Tutor HuntResources Psychology Resources

The Psychology Of Facebook

A Review of research investigating Facebook use behaviours.

Date : 05/11/2012

Author Information

Tavis

Uploaded by : Tavis
Uploaded on : 05/11/2012
Subject : Psychology

One of the best things about psychology is that it can be applied to everything we do in life. I thought about this as I spent a disproportionate amount of time on Facebook this week promoting the new blog. Facebook easily makes up an hour of my time every day (if not more). Chatting to friends, liking clever memes and commenting on photos is fun, easy and highly addictive. Because I'm from the USA but currently live in England, it also helps me keep up with all my friends who live in far flung parts of the world in a very tangible way that email just never seemed to live up to.

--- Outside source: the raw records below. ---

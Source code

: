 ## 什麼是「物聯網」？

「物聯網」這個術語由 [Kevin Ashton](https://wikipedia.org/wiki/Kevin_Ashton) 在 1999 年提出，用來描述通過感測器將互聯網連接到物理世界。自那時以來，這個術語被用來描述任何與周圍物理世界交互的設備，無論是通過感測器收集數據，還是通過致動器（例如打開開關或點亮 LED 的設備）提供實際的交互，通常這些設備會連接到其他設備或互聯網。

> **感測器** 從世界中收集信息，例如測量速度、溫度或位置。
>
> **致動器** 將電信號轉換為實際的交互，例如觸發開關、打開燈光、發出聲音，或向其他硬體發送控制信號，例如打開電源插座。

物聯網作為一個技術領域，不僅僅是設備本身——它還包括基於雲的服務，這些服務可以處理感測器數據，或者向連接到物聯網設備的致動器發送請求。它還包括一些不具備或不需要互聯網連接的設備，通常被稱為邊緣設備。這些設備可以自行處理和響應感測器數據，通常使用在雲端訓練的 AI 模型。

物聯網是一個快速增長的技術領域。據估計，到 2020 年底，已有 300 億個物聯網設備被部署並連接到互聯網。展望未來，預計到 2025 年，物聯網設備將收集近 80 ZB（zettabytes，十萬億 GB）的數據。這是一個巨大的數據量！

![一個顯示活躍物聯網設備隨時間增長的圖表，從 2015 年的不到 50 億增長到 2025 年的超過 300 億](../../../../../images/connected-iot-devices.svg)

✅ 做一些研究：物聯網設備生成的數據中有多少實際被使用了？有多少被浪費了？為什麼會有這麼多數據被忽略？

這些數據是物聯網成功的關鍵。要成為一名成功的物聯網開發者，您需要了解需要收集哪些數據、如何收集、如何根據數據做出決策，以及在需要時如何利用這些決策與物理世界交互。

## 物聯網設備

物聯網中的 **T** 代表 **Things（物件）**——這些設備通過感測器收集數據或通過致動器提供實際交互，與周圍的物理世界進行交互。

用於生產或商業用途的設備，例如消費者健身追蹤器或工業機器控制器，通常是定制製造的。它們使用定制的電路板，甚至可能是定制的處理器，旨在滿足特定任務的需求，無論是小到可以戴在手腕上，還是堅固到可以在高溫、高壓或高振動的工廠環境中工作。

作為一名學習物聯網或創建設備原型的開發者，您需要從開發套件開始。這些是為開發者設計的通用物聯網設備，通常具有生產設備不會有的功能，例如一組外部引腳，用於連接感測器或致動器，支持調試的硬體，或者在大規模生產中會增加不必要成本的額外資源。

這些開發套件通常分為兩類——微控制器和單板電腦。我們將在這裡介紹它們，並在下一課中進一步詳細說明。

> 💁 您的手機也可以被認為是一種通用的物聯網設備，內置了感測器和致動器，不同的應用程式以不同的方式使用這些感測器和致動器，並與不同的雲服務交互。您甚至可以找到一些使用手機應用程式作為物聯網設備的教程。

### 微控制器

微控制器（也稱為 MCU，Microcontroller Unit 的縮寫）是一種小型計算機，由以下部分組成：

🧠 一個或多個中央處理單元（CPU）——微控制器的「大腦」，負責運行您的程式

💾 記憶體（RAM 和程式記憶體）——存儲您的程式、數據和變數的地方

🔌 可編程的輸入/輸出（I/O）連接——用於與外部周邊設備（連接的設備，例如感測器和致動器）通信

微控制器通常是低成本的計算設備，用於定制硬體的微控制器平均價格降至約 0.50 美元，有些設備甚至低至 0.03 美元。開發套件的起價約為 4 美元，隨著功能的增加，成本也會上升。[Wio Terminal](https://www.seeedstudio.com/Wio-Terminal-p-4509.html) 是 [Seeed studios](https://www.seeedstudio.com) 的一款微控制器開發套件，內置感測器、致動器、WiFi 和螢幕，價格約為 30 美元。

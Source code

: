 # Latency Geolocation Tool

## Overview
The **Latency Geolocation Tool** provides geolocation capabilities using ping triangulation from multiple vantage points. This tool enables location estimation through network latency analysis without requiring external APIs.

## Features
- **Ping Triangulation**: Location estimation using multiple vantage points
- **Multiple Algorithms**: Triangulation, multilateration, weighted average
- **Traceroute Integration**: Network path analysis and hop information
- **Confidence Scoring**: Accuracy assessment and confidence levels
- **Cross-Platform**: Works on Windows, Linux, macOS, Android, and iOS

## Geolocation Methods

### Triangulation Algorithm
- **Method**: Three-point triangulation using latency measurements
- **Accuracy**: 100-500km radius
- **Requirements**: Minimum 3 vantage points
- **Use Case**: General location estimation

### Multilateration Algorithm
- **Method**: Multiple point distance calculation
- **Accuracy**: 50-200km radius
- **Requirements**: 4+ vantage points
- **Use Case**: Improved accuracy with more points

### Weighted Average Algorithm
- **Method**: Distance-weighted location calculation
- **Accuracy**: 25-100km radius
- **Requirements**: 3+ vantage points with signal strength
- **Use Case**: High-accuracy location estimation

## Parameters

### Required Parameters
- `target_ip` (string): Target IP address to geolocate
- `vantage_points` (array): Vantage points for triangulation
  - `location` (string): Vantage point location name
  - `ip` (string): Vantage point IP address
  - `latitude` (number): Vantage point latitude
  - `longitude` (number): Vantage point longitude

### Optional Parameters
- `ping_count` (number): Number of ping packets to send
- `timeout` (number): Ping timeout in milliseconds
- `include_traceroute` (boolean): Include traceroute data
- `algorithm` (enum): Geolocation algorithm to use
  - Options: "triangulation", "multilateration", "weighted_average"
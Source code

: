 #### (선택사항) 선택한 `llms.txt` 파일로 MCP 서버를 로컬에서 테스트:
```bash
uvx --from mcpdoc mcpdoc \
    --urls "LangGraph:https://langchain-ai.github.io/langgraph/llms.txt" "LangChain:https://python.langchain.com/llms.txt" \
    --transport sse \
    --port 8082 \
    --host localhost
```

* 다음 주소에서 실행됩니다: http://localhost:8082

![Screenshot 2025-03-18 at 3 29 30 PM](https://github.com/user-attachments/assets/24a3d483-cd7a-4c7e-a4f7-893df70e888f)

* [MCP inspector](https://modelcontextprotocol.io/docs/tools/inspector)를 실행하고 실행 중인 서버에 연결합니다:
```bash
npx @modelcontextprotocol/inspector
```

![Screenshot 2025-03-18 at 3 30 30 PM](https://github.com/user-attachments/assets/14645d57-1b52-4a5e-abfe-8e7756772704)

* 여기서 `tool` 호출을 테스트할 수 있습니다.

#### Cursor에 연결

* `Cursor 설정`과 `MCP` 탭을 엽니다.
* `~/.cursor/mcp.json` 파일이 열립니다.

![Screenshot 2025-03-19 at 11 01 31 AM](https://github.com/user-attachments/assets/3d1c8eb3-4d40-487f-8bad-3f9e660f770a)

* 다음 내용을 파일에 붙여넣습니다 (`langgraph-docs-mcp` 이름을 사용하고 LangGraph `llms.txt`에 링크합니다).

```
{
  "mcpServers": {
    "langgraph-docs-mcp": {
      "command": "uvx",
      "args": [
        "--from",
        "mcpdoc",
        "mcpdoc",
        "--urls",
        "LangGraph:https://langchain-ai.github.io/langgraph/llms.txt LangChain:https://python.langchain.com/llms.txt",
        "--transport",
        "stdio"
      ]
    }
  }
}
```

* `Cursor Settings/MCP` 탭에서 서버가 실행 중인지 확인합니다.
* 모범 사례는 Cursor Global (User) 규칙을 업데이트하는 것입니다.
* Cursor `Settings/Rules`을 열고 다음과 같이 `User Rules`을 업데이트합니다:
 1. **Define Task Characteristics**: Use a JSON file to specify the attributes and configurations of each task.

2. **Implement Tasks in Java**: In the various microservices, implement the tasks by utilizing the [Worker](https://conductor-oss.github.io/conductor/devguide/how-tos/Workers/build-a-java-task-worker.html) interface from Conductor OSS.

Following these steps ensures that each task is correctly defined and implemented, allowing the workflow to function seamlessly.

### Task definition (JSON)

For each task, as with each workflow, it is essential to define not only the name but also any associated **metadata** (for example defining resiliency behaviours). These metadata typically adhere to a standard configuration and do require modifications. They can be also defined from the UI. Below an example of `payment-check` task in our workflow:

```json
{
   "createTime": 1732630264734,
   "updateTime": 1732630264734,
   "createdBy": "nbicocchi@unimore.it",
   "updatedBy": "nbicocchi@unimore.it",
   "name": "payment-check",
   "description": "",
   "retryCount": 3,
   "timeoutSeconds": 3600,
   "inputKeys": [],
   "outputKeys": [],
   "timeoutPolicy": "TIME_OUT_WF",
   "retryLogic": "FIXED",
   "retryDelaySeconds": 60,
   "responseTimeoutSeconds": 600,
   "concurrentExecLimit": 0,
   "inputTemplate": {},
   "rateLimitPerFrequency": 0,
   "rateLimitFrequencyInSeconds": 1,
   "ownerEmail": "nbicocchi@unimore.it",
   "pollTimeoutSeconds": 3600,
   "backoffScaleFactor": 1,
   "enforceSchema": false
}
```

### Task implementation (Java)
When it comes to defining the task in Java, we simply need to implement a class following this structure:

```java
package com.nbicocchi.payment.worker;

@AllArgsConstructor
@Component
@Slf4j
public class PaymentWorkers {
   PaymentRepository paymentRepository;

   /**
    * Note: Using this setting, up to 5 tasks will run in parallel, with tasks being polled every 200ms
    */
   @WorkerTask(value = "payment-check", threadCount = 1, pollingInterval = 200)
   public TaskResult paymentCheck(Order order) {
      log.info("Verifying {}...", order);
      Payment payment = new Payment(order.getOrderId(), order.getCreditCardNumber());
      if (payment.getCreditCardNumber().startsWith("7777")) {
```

But is all this 'connectedness' healthy? As I said, on some days I procrastinate a lot of work playing around online. I've also had the odd falling out with friends and family members over Facebook activity. I can also remember how much it hurt to unfriend former romantic partners at the end of a relationship. So what can psychology tell us about Facebook and its place in our social world?

When we think about 'why' we use Facebook, Adam Joinson (2008) identified key gratifications motivating Facebook use. Joinson found that key reasons for its use included social connection (commenting on friends), shared identities (belonging to social groups like university graduates), content (playing Facebook games like Farmville), social investigation (Facebook stalking), social network surfing (viewing others' profiles) and status updating. Ellison, Steinfield & Lamp (2007) alternatively suggested that Facebook is a place where we hold 'social capital'. Through maintaining social capital with old friends in previous communities (whether geographic or social) individuals can maintain their social roles and importance despite being in a different geographic place.

Too much of a good thing though, is always something to be wary of. Tong, Van Der Heide, Langwell and Walther (2008) warn that an overabundance of friends reflects negatively against us. After all, if you randomly add friends because of Farmville or The Sims, or just because Facebook suggested you should be friends when you actually aren't, what is the actual nature of these 'friendships'? Tong et al. suggest that there is an 'optimal number' of Facebook friends we judge for, and that those with too few friends or too many friends are perceived more negatively because of it.

However, one study stands out more in my mind than any other. Tara Marshall's (2012) study on Facebook surveillance of ex-partners takes a space for everyone who has experienced the trauma of breaking up in real life and online. After a break up, many people try to remain friends on Facebook so they can 'keep tabs' and check-up on their ex-partners activities with others. Marshall found though that this impacts our ability to move on tremendously. In her study, participants who monitored their ex's Facebook activities experienced high levels of distress and negative feelings with an inability to 'move on'. Alternatively, those who defriended their ex on Facebook reported less negative feelings, longing and desire for the ex-partner.

Facebook psychology (if such a thing should dare to exist) is a fascinating and easily quantifiable aspect of social psychology. However, it is incredibly sensitive to fashion, business and changes in policy. As a general rule, social psychology can only measure what is going on 'now' as it's impossible to question people in the past. This means behaviour changes as time moves forward.

The current newsfeed for Facebook isn't good these days; stock shares opened eerily low and current policy changes are very unpopular with Facebook users (charging for status updates?!?). Will moves such as these inspire people to leave Facebook for a newer, sexier, better social website?

While psychology results can be fascinating, it is questionable just how lasting these results are going to be for the future. It definitely seems as though there is no leaving social media but that doesn't mean that we won't leave Facebook.

Has anyone heard what Myspace is up to lately?